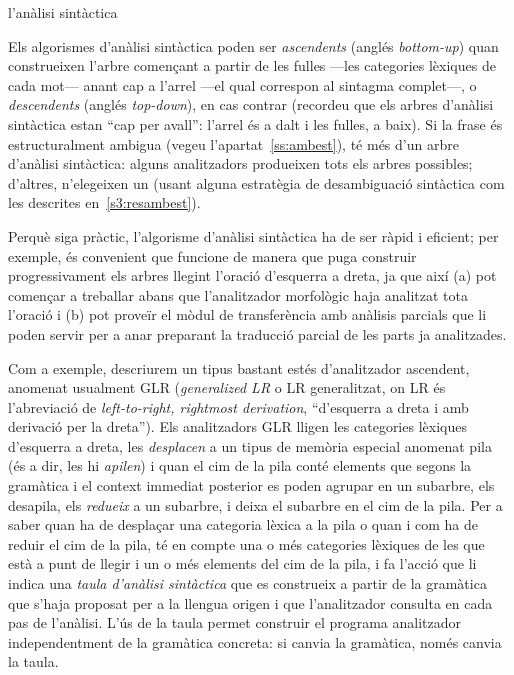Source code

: \begin{persabermes}{l'anàlisi sintàctica}  

Els algorismes d'anàlisi sintàctica poden ser {\em
  ascendents} (anglés \emph{bottom-up}) quan construeixen l'arbre
començant a partir de les fulles ---les categories lèxiques de cada
mot--- anant cap a l'arrel ---el qual correspon al sintagma
complet---, o \emph{descendents} (anglés \emph{top-down}), en cas
contrar (recordeu que els arbres d'anàlisi sintàctica estan
  ``cap per avall'': l'arrel és a dalt i les fulles, a baix). Si la
frase és estructuralment ambigua (vegeu l'apartat~\ref{ss:ambest}), té
més d'un arbre d'anàlisi sintàctica: alguns analitzadors produeixen
tots els arbres possibles; d'altres, n'elegeixen un (usant alguna
estratègia de desambiguació sintàctica com les descrites
en~\ref{s3:resambest}).

Perquè siga pràctic, l'algorisme d'anàlisi sintàctica ha de ser ràpid
i eficient; per exemple, és convenient que funcione de manera que puga
construir progressivament els arbres llegint l'oració d'esquerra a
dreta, ja que així (a) pot començar a treballar abans que l'analitzador
morfològic haja analitzat tota l'oració i (b) pot proveïr el mòdul de
transferència amb anàlisis parcials que li poden servir per a anar
preparant la traducció parcial de les parts ja analitzades.

Com a exemple, descriurem un tipus bastant estés d'analitzador
ascendent, anomenat usualment GLR (\emph{generalized LR} o LR
generalitzat, on LR és l'abreviació de \emph{left-to-right, rightmost
  derivation}, ``d'esquerra a dreta i amb derivació per la dreta'').
Els analitzadors GLR lligen les categories lèxiques d'esquerra a
dreta, les \emph{desplacen} a un tipus de memòria especial anomenat
pila (és a dir, les hi \emph{apilen}) i quan el cim de la pila conté
elements que segons la gramàtica i el context immediat posterior es
poden agrupar en un subarbre, els desapila, els \emph{redueix} a un
subarbre, i deixa el subarbre en el cim de la pila. Per a saber quan
ha de desplaçar una categoria lèxica a la pila o quan i com ha de
reduir el cim de la pila, té en compte una o més categories lèxiques
de les que està a punt de llegir i un o més elements del cim de la
pila, i fa l'acció que li indica una \emph{taula d'anàlisi sintàctica}
que es construeix a partir de la gramàtica que s'haja proposat per a
la llengua origen i que l'analitzador consulta en cada pas de
l'anàlisi. L'ús de la taula permet construir el programa analitzador
independentment de la gramàtica concreta: si canvia la gramàtica,
només canvia la taula.


\end{persabermes}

TASK ITEM: Above this instruction are the records; retype exactly the lines from the one containing "morfològic haja analitzat" up to and including the one containing "memòria especial anomenat".

TASK SOLUTION:
morfològic haja analitzat tota l'oració i (b) pot proveïr el mòdul de
transferència amb anàlisis parcials que li poden servir per a anar
preparant la traducció parcial de les parts ja analitzades.

Com a exemple, descriurem un tipus bastant estés d'analitzador
ascendent, anomenat usualment GLR (\emph{generalized LR} o LR
generalitzat, on LR és l'abreviació de \emph{left-to-right, rightmost
  derivation}, ``d'esquerra a dreta i amb derivació per la dreta'').
Els analitzadors GLR lligen les categories lèxiques d'esquerra a
dreta, les \emph{desplacen} a un tipus de memòria especial anomenat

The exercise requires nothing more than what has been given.